Blind to everything except his/her/its own fanatical worship of all things shuttleworthy.
Both ubudu and gonm fanboys are horrible
and to stay on topic GTK+ is dead for me because of
- their hypocrisy
- glib usage (gobject hell, useless data types, it claims to be portable but in reallity isn't, abort on g_malloc failure, see http://suckless.org/sucks)
- UGLY (both on code and on the appearance of the program), uglier than YOU. Can you see how horrible it is?
- more thing that I'm bored to write
As for Gnome's decisions: What did you expect? Canonical made the choice to go against the community instead of working together with other Linux distros. That's why this whole Mir idiocy was such a bad idea. I personally have nothing against Ubuntu or Canonical (apart from the arrogant, rude and downright insulting behaviour of the leader of the company) or users of Ubuntu, but I, like many others, could foresee when this Mir debacle started how things would develop. There would be no support from Gnome or KDE. Of course not! Those projects are invested in Wayland, have been working to port their projects to Wayland for ages, and then some new NIH thing from Canonical with countless questionable aspects (the monolithic control, lack of standards and protocols, lack of collaboration with the non-Ubuntu communities, spreading of FUD and lies with announcement) comes along and demands support from them. Again, what did you expect?

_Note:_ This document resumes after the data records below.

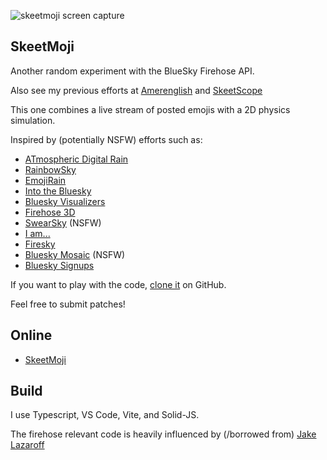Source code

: ![](bluesky-skeetmoji.png "skeetmoji screen capture")  

## SkeetMoji

Another random experiment with the BlueSky Firehose API.

Also see my previous efforts at [Amerenglish](https://s4ag.com/amerenglish/) and [SkeetScope](https://s4ag.com/skeetscope/) 

This one combines a live stream of posted emojis with a 2D physics simulation.

Inspired by (potentially NSFW) efforts such as:


* [ATmospheric Digital Rain](https://jakebailey.dev/bsky-digital-rain)
* [RainbowSky](https://www.bewitched.com/demo/rainbowsky)
* [EmojiRain](https://www.emojirain.lol)
* [Into the Bluesky](https://www.intothebluesky.lol)
* [Bluesky Visualizers](https://flo-bit.dev/bluesky-visualizers)
* [Firehose 3D](https://firehose3d.theo.io)
* [SwearSky](https://swearsky.bagpuss.org) (NSFW)
* [I am...](https://javier.computer/bluesky/iam)
* [Firesky](https://firesky.tv)
* [Bluesky Mosaic](https://lantto.github.io/bluesky-mosaic) (NSFW)
* [Bluesky Signups](https://bluesky.toddle.site/signups)


If you want to play with the code, [clone it](https://github.com/voneum/s4ag.skeetmoji) on GitHub.

Feel free to submit patches!

## Online

* [SkeetMoji](https://s4ag.com/SkeetMoji/)

## Build

I use Typescript, VS Code, Vite, and Solid-JS.

The firehose relevant code is heavily influenced by (/borrowed from) [Jake Lazaroff](https://jakelazaroff.com/words/drinking-from-the-bluesky-firehose/)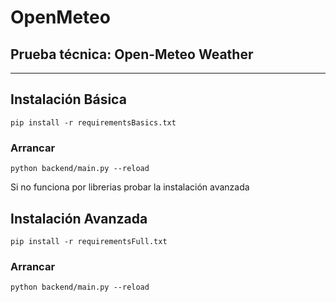 # OpenMeteo

## Prueba técnica: Open-Meteo Weather

---

## Instalación Básica

`pip install -r requirementsBasics.txt`

### Arrancar

`python backend/main.py --reload`

Si no funciona por librerias probar la instalación avanzada

## Instalación Avanzada

`pip install -r requirementsFull.txt`

### Arrancar

`python backend/main.py --reload`
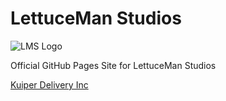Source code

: # LettuceMan Studios

![LMS Logo](https://indienile-games.github.io/logo.png)

Official GitHub Pages Site for LettuceMan Studios

[Kuiper Delivery Inc](https://indienile-games.github.io/Kuiper-Delivery-Inc)
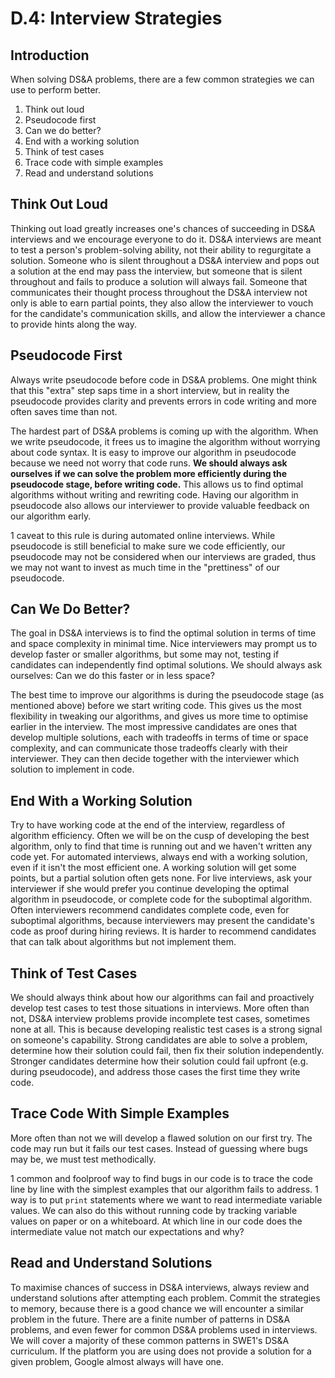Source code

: # D.4: Interview Strategies

## Introduction

When solving DS&A problems, there are a few common strategies we can use to perform better.

1. Think out loud
2. Pseudocode first
3. Can we do better?
4. End with a working solution
5. Think of test cases
6. Trace code with simple examples
7. Read and understand solutions

## Think Out Loud

Thinking out load greatly increases one's chances of succeeding in DS&A interviews and we encourage everyone to do it. DS&A interviews are meant to test a person's problem-solving ability, not their ability to regurgitate a solution. Someone who is silent throughout a DS&A interview and pops out a solution at the end may pass the interview, but someone that is silent throughout and fails to produce a solution will always fail. Someone that communicates their thought process throughout the DS&A interview not only is able to earn partial points, they also allow the interviewer to vouch for the candidate's communication skills, and allow the interviewer a chance to provide hints along the way.

## Pseudocode First

Always write pseudocode before code in DS&A problems. One might think that this "extra" step saps time in a short interview, but in reality the pseudocode provides clarity and prevents errors in code writing and more often saves time than not. 

The hardest part of DS&A problems is coming up with the algorithm. When we write pseudocode, it frees us to imagine the algorithm without worrying about code syntax. It is easy to improve our algorithm in pseudocode because we need not worry that code runs. **We should always ask ourselves if we can solve the problem more efficiently during the pseudocode stage, before writing code.** This allows us to find optimal algorithms without writing and rewriting code. Having our algorithm in pseudocode also allows our interviewer to provide valuable feedback on our algorithm early.

1 caveat to this rule is during automated online interviews. While pseudocode is still beneficial to make sure we code efficiently, our pseudocode may not be considered when our interviews are graded, thus we may not want to invest as much time in the "prettiness" of our pseudocode. 

## Can We Do Better?

The goal in DS&A interviews is to find the optimal solution in terms of time and space complexity in minimal time. Nice interviewers may prompt us to develop faster or smaller algorithms, but some may not, testing if candidates can independently find optimal solutions. We should always ask ourselves: Can we do this faster or in less space?

The best time to improve our algorithms is during the pseudocode stage \(as mentioned above\) before we start writing code. This gives us the most flexibility in tweaking our algorithms, and gives us more time to optimise earlier in the interview. The most impressive candidates are ones that develop multiple solutions, each with tradeoffs in terms of time or space complexity, and can communicate those tradeoffs clearly with their interviewer. They can then decide together with the interviewer which solution to implement in code.

## End With a Working Solution

Try to have working code at the end of the interview, regardless of algorithm efficiency. Often we will be on the cusp of developing the best algorithm, only to find that time is running out and we haven't written any code yet. For automated interviews, always end with a working solution, even if it isn't the most efficient one. A working solution will get some points, but a partial solution often gets none. For live interviews, ask your interviewer if she would prefer you continue developing the optimal algorithm in pseudocode, or complete code for the suboptimal algorithm. Often interviewers recommend candidates complete code, even for suboptimal algorithms, because interviewers may present the candidate's code as proof during hiring reviews. It is harder to recommend candidates that can talk about algorithms but not implement them.

## Think of Test Cases

We should always think about how our algorithms can fail and proactively develop test cases to test those situations in interviews. More often than not, DS&A interview problems provide incomplete test cases, sometimes none at all. This is because developing realistic test cases is a strong signal on someone's capability. Strong candidates are able to solve a problem, determine how their solution could fail, then fix their solution independently. Stronger candidates determine how their solution could fail upfront \(e.g. during pseudocode\), and address those cases the first time they write code.

## Trace Code With Simple Examples

More often than not we will develop a flawed solution on our first try. The code may run but it fails our test cases. Instead of guessing where bugs may be, we must test methodically. 

1 common and foolproof way to find bugs in our code is to trace the code line by line with the simplest examples that our algorithm fails to address. 1 way is to put `print` statements where we want to read intermediate variable values. We can also do this without running code by tracking variable values on paper or on a whiteboard. At which line in our code does the intermediate value not match our expectations and why?

## Read and Understand Solutions

To maximise chances of success in DS&A interviews, always review and understand solutions after attempting each problem. Commit the strategies to memory, because there is a good chance we will encounter a similar problem in the future. There are a finite number of patterns in DS&A problems, and even fewer for common DS&A problems used in interviews. We will cover a majority of these common patterns in SWE1's DS&A curriculum. If the platform you are using does not provide a solution for a given problem, Google almost always will have one.

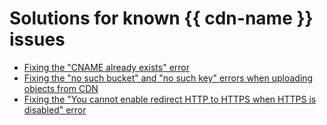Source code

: # Solutions for known {{ cdn-name }} issues

* [Fixing the "CNAME already exists" error](cname-already-exists.md)
* [Fixing the "no such bucket" and "no such key" errors when uploading objects from CDN](no-such-bucket-no-such-key.md)
* [Fixing the "You cannot enable redirect HTTP to HTTPS when HTTPS is disabled" error](you-cannot-enable-redirect-http-to-https-when-https-is-disabled.md)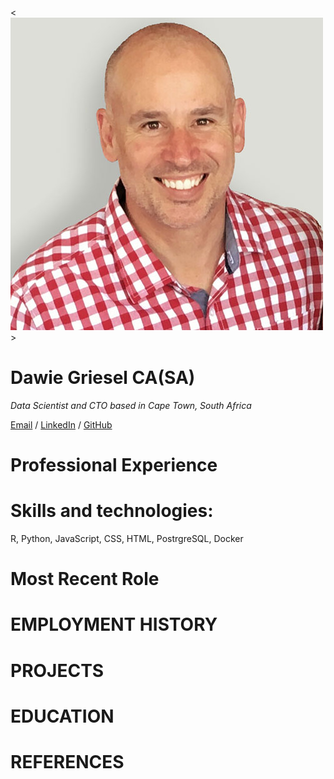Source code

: 
<![alt](https://github.com/dawiegriesel/digital-cv/blob/gh-pages/profilePic.jpg)>
# Dawie Griesel CA(SA)
_Data Scientist and CTO based in Cape Town, South Africa_ <br>

[Email](mailto:dawiegr@gmail.com) / [LinkedIn](https://www.linkedin.com/in/dawie-griesel/) / [GitHub](https://github.com/dawiegriesel/) 

# Professional Experience


# Skills and technologies: 
R, Python, JavaScript, CSS, HTML, PostrgreSQL, Docker

# Most Recent Role


# EMPLOYMENT HISTORY

# PROJECTS

# EDUCATION

# REFERENCES

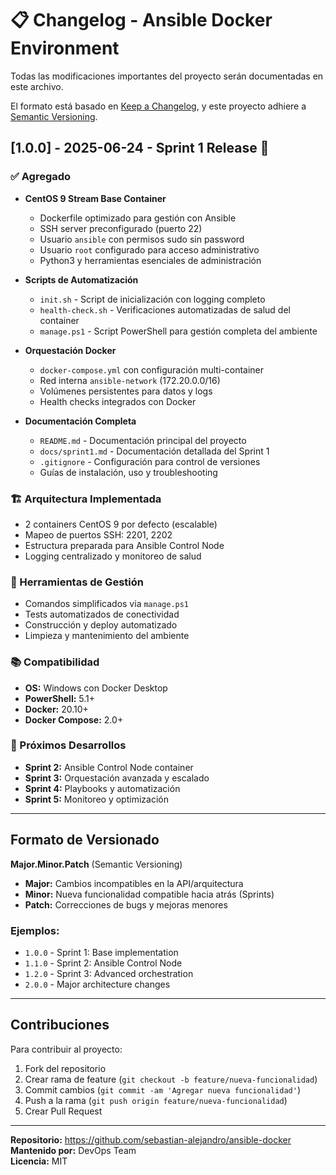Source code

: # 📋 Changelog - Ansible Docker Environment

Todas las modificaciones importantes del proyecto serán documentadas en este archivo.

El formato está basado en [Keep a Changelog](https://keepachangelog.com/en/1.0.0/),
y este proyecto adhiere a [Semantic Versioning](https://semver.org/spec/v2.0.0.html).

## [1.0.0] - 2025-06-24 - Sprint 1 Release 🚀

### ✅ Agregado
- **CentOS 9 Stream Base Container**
  - Dockerfile optimizado para gestión con Ansible
  - SSH server preconfigurado (puerto 22)
  - Usuario `ansible` con permisos sudo sin password
  - Usuario `root` configurado para acceso administrativo
  - Python3 y herramientas esenciales de administración

- **Scripts de Automatización**
  - `init.sh` - Script de inicialización con logging completo
  - `health-check.sh` - Verificaciones automatizadas de salud del container
  - `manage.ps1` - Script PowerShell para gestión completa del ambiente

- **Orquestación Docker**
  - `docker-compose.yml` con configuración multi-container
  - Red interna `ansible-network` (172.20.0.0/16)
  - Volúmenes persistentes para datos y logs
  - Health checks integrados con Docker

- **Documentación Completa**
  - `README.md` - Documentación principal del proyecto
  - `docs/sprint1.md` - Documentación detallada del Sprint 1
  - `.gitignore` - Configuración para control de versiones
  - Guías de instalación, uso y troubleshooting

### 🏗️ Arquitectura Implementada
- 2 containers CentOS 9 por defecto (escalable)
- Mapeo de puertos SSH: 2201, 2202
- Estructura preparada para Ansible Control Node
- Logging centralizado y monitoreo de salud

### 🔧 Herramientas de Gestión
- Comandos simplificados via `manage.ps1`
- Tests automatizados de conectividad
- Construcción y deploy automatizado
- Limpieza y mantenimiento del ambiente

### 📚 Compatibilidad
- **OS:** Windows con Docker Desktop
- **PowerShell:** 5.1+
- **Docker:** 20.10+
- **Docker Compose:** 2.0+

### 🎯 Próximos Desarrollos
- **Sprint 2:** Ansible Control Node container
- **Sprint 3:** Orquestación avanzada y escalado
- **Sprint 4:** Playbooks y automatización
- **Sprint 5:** Monitoreo y optimización

---

## Formato de Versionado

**Major.Minor.Patch** (Semantic Versioning)

- **Major:** Cambios incompatibles en la API/arquitectura
- **Minor:** Nueva funcionalidad compatible hacia atrás (Sprints)
- **Patch:** Correcciones de bugs y mejoras menores

### Ejemplos:
- `1.0.0` - Sprint 1: Base implementation
- `1.1.0` - Sprint 2: Ansible Control Node
- `1.2.0` - Sprint 3: Advanced orchestration
- `2.0.0` - Major architecture changes

---

## Contribuciones

Para contribuir al proyecto:
1. Fork del repositorio
2. Crear rama de feature (`git checkout -b feature/nueva-funcionalidad`)
3. Commit cambios (`git commit -am 'Agregar nueva funcionalidad'`)
4. Push a la rama (`git push origin feature/nueva-funcionalidad`)
5. Crear Pull Request

---

**Repositorio:** https://github.com/sebastian-alejandro/ansible-docker  
**Mantenido por:** DevOps Team  
**Licencia:** MIT
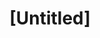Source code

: ---
pid: llp13
title: "[Untitled]"
location_transcription: 
coordinates: "[-75.1656784, 39.9556166]"
zipcode: '19116'
gen_neighborhood: Northeast Philadelphia
neighborhood: Somerton,Bustleton
outside_phl: 
age: '11'
age_range: 6-13
instagram: 
image_file_name: llp_13.jpg
proposal_transcription: 
topic: Inclusivity
topic_summary: '0'
type: Other No Form
keywords_other: All Lives Matter
credit: Zahraa
image_labels: |-
  P.A
  All Lives Matter
twitter: 
facebook: 
permalink: "/monuments/llp13/"
layout: item-page
---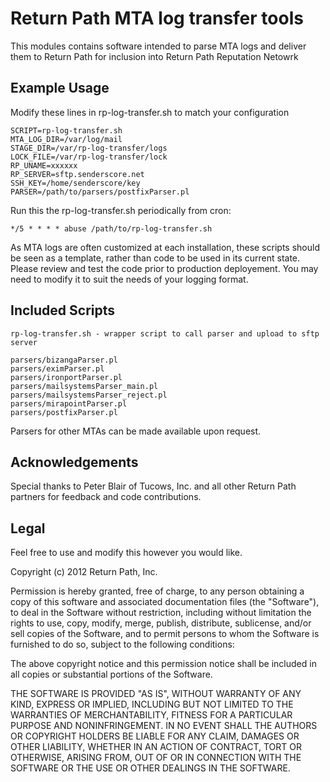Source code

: Return Path MTA log transfer tools
==================================

This modules contains software intended to parse MTA logs and deliver them to
Return Path for inclusion into Return Path Reputation Netowrk

Example Usage
-------------

Modify these lines in rp-log-transfer.sh to match your configuration

    SCRIPT=rp-log-transfer.sh
    MTA_LOG_DIR=/var/log/mail
    STAGE_DIR=/var/rp-log-transfer/logs
    LOCK_FILE=/var/rp-log-transfer/lock
    RP_UNAME=xxxxxx
    RP_SERVER=sftp.senderscore.net
    SSH_KEY=/home/senderscore/key
    PARSER=/path/to/parsers/postfixParser.pl

Run this the rp-log-transfer.sh periodically from cron:

    */5 * * * * abuse /path/to/rp-log-transfer.sh

As MTA logs are often customized at each installation, these scripts should be seen as a
template, rather than code to be used in its current state. Please review and test the
code prior to production deployement. You may need to modify it to suit the needs of 
your logging format.

Included Scripts
----------------

    rp-log-transfer.sh - wrapper script to call parser and upload to sftp server

    parsers/bizangaParser.pl
    parsers/eximParser.pl
    parsers/ironportParser.pl
    parsers/mailsystemsParser_main.pl
    parsers/mailsystemsParser_reject.pl
    parsers/mirapointParser.pl
    parsers/postfixParser.pl

Parsers for other MTAs can be made available upon request.

Acknowledgements
----------------

Special thanks to Peter Blair of Tucows, Inc. and all other Return Path partners
for feedback and code contributions.

Legal
-----

Feel free to use and modify this however you would like.

Copyright (c) 2012 Return Path, Inc.

Permission is hereby granted, free of charge, to any person obtaining a copy
of this software and associated documentation files (the "Software"), to deal
in the Software without restriction, including without limitation the rights
to use, copy, modify, merge, publish, distribute, sublicense, and/or sell
copies of the Software, and to permit persons to whom the Software is
furnished to do so, subject to the following conditions:

The above copyright notice and this permission notice shall be included in
all copies or substantial portions of the Software.

THE SOFTWARE IS PROVIDED "AS IS", WITHOUT WARRANTY OF ANY KIND, EXPRESS
OR IMPLIED, INCLUDING BUT NOT LIMITED TO THE WARRANTIES OF MERCHANTABILITY,
FITNESS FOR A PARTICULAR PURPOSE AND NONINFRINGEMENT. IN NO EVENT SHALL
THE AUTHORS OR COPYRIGHT HOLDERS BE LIABLE FOR ANY CLAIM, DAMAGES OR OTHER
LIABILITY, WHETHER IN AN ACTION OF CONTRACT, TORT OR OTHERWISE, ARISING
FROM, OUT OF OR IN CONNECTION WITH THE SOFTWARE OR THE USE OR OTHER
DEALINGS IN THE SOFTWARE.

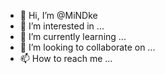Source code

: - 👋 Hi, I’m @MiNDke
- 👀 I’m interested in ...
- 🌱 I’m currently learning ...
- 💞️ I’m looking to collaborate on ...
- 📫 How to reach me ...

<!---
MiNDke/MiNDke is a ✨ special ✨ repository because its `README.md` (this file) appears on your GitHub profile.
You can click the Preview link to take a look at your changes.
--->
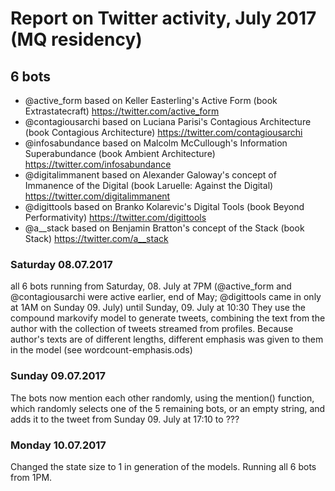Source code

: # Report on Twitter activity, July 2017 (MQ residency)

## 6 bots
 - @active_form based on Keller Easterling's Active Form (book Extrastatecraft) https://twitter.com/active_form
 - @contagiousarchi based on Luciana Parisi's Contagious Architecture (book Contagious Architecture) https://twitter.com/contagiousarchi
 - @infosabundance based on Malcolm McCullough's Information Superabundance (book Ambient Architecture) https://twitter.com/infosabundance
 - @digitalimmanent based on Alexander Galoway's concept of Immanence of the Digital (book Laruelle: Against the Digital) https://twitter.com/digitalimmanent
 - @digittools based on Branko Kolarevic's Digital Tools (book Beyond Performativity) https://twitter.com/digittools
 - @a__stack based on Benjamin Bratton's concept of the Stack (book Stack) https://twitter.com/a__stack

### Saturday 08.07.2017
all 6 bots running from Saturday, 08. July at 7PM (@active_form and @contagiousarchi were active earlier, end of May; @digittools came in only at 1AM on Sunday 09. July) until Sunday, 09. July at 10:30
They use the compound markovify model to generate tweets, combining the text from the author with the collection of tweets streamed from profiles. Because author's texts are of different lengths, different emphasis was given to them in the model (see wordcount-emphasis.ods)

### Sunday 09.07.2017
The bots now mention each other randomly, using the mention() function, which randomly selects one of the 5 remaining bots, or an empty string, and adds it to the tweet
from Sunday 09. July at 17:10 to ???

### Monday 10.07.2017
Changed the state size to 1 in generation of the models. Running all 6 bots from 1PM.

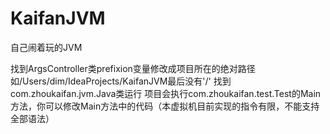 # KaifanJVM
自己闹着玩的JVM

找到ArgsController类prefixion变量修改成项目所在的绝对路径如/Users/dim/IdeaProjects/KaifanJVM最后没有'/'
找到com.zhoukaifan.jvm.Java类运行
项目会执行com.zhoukaifan.test.Test的Main方法，你可以修改Main方法中的代码（本虚拟机目前实现的指令有限，不能支持全部语法）
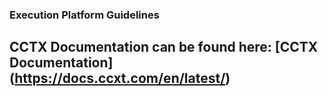### Execution Platform Guidelines
## CCTX Documentation can be found here: [CCTX Documentation] (https://docs.ccxt.com/en/latest/)

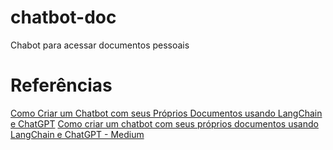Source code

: # chatbot-doc
Chabot para acessar documentos pessoais

# Referências
[Como Criar um Chatbot com seus Próprios Documentos usando LangChain e ChatGPT](https://www.dp6.com.br/blogdp6/como-criar-um-chatbot-com-seus-proprios-documentos-usando-langchain-e-chatgpt)
[Como criar um chatbot com seus próprios documentos usando LangChain e ChatGPT - Medium](https://blog.dp6.com.br/como-criar-um-chatbot-com-seus-pr%C3%B3prios-documentos-usando-langchain-e-chatgpt-6c4dcc69a50e)
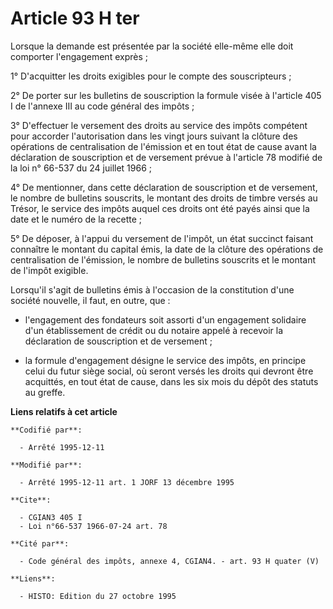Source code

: # Article 93 H ter

Lorsque la demande est présentée par la société elle-même  elle doit comporter l'engagement exprès ;

1° D'acquitter les droits exigibles pour le compte des souscripteurs ;

2° De porter sur les bulletins de souscription la formule visée à l'article 405 I de l'annexe III au code général des
impôts ;

3° D'effectuer le versement des droits au service des impôts compétent pour accorder l'autorisation  dans les vingt jours
suivant la clôture des opérations de centralisation de l'émission et  en tout état de cause avant la déclaration de
souscription et de versement prévue à l'article 78 modifié de la loi n° 66-537 du 24 juillet 1966 ;

4° De mentionner, dans cette déclaration de souscription et de versement, le nombre de bulletins souscrits, le montant des
droits de timbre versés au Trésor, le service des impôts auquel ces droits ont été payés ainsi que la date et le numéro de la
recette ;

5° De déposer, à l'appui du versement de l'impôt, un état succinct faisant connaître le montant du capital émis, la date de
la clôture des opérations de centralisation de l'émission, le nombre de bulletins souscrits et le montant de l'impôt
exigible.

Lorsqu'il s'agit de bulletins émis à l'occasion de la constitution d'une société nouvelle, il faut, en outre, que :

- l'engagement des fondateurs soit assorti d'un engagement solidaire d'un établissement de crédit ou du notaire appelé à
recevoir la déclaration de souscription et de versement ;

- la formule d'engagement désigne le service des impôts, en principe celui du futur siège social, où seront versés les droits
qui devront être acquittés, en tout état de cause, dans les six mois du dépôt des statuts au greffe.

**Liens relatifs à cet article**

	**Codifié par**:

	  - Arrêté 1995-12-11

	**Modifié par**:

	  - Arrêté 1995-12-11 art. 1 JORF 13 décembre 1995

	**Cite**:

	  - CGIAN3 405 I
	  - Loi n°66-537 1966-07-24 art. 78

	**Cité par**:

	  - Code général des impôts, annexe 4, CGIAN4. - art. 93 H quater (V)

	**Liens**:

	  - HISTO: Edition du 27 octobre 1995
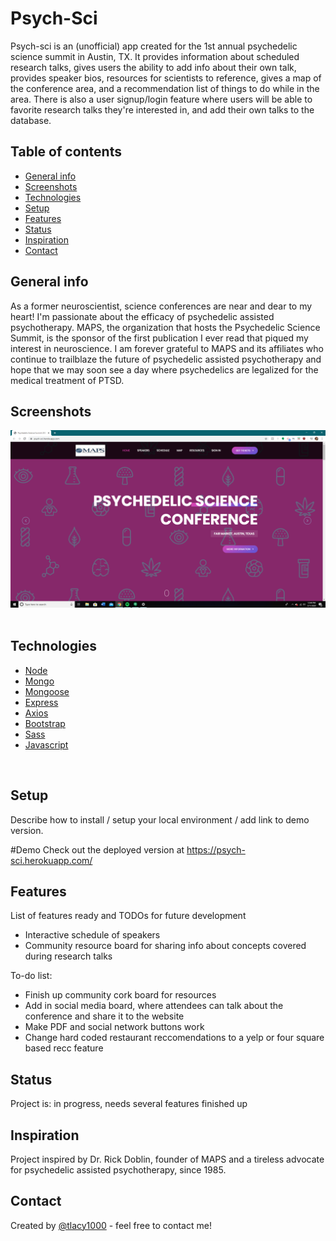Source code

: # Psych-Sci
Psych-sci is an (unofficial) app created for the 1st annual psychedelic science summit in Austin, TX. It provides information about scheduled research talks, gives users the ability to add info about their own talk, provides speaker bios, resources for scientists to reference, gives a map of the conference area, and a recommendation list of things to do while in the area. There is also a user signup/login feature where users will be able to favorite research talks they're interested in, and add their own talks to the database.
​
## Table of contents
* [General info](#general-info)
* [Screenshots](#screenshots)
* [Technologies](#technologies)
* [Setup](#setup)
* [Features](#features)
* [Status](#status)
* [Inspiration](#inspiration)
* [Contact](#contact)
​
## General info
As a former neuroscientist, science conferences are near and dear to my heart! I'm passionate about the efficacy of psychedelic assisted psychotherapy. MAPS, the organization that hosts the Psychedelic Science Summit, is the sponsor of the first publication I ever read that piqued my interest in neuroscience. I am forever grateful to MAPS and its affiliates who continue to trailblaze the future of psychedelic assisted psychotherapy and hope that we may soon see a day where psychedelics are legalized for the medical treatment of PTSD.
​
## Screenshots
![Example screenshot](./img/screens/home.png)
​
## Technologies
* [Node](https://nodejs.org) 
* [Mongo](https://www.mongodb.com/) 
* [Mongoose](https://mongoosejs.com/)
* [Express](https://expressjs.com/) 
* [Axios](https://www.npmjs.com/package/axios) 
* [Bootstrap](https://www.mongodb.com/)  
* [Sass](https://sass-lang.com/)
* [Javascript](https://www.javascript.com/)

​
## Setup
Describe how to install / setup your local environment / add link to demo version.

#Demo Check out the deployed version at https://psych-sci.herokuapp.com/
​

## Features
List of features ready and TODOs for future development
* Interactive schedule of speakers
* Community resource board for sharing info about concepts covered during research talks
​

To-do list:
* Finish up community cork board for resources
* Add in social media board, where attendees can talk about the conference and share it to the website
* Make PDF and social network buttons work
* Change hard coded restaurant reccomendations to a yelp or four square based recc feature
​
## Status
Project is: in progress, needs several features finished up
​
## Inspiration
Project inspired by Dr. Rick Doblin, founder of MAPS and a tireless advocate for psychedelic assisted psychotherapy, since 1985.
​
## Contact
Created by [@tlacy1000](https://www.lacytammy.com/) - feel free to contact me!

The OS X backend is, like the Windows backend, quite a different thing - those backends have been developed way before this thing, as a means of providing cross-platform support - many software developers want their software to run on other OS'es, to gain a bigger user base, and also maybe partly because it's a good way to initiate non-Linux users into the wonderful world of FOSS software. Those backends serve a purpose.
Mir however is entirely unnecessary. It's not a notable platform. It's problematic on many levels. Suppose I wrote my own display server with incompatible API's tomorrow, can I then rail against Gnome, KDE etc. for not supporting it when they support OS X? Does the fact that a toolkit has support for OS X mean they are then obligated to support each and every new platform that shows up and demands support? Why do people who are not involved in a project feel they have a right to demand from a project whose developers they are not paying a cent to implement support for their pet platforms?
So it all comes down to this: if you want Mir support for GTK, go develop it yourself. Or ask Canonical to develop it. Gnome developers are in no way obligated to provide it for you.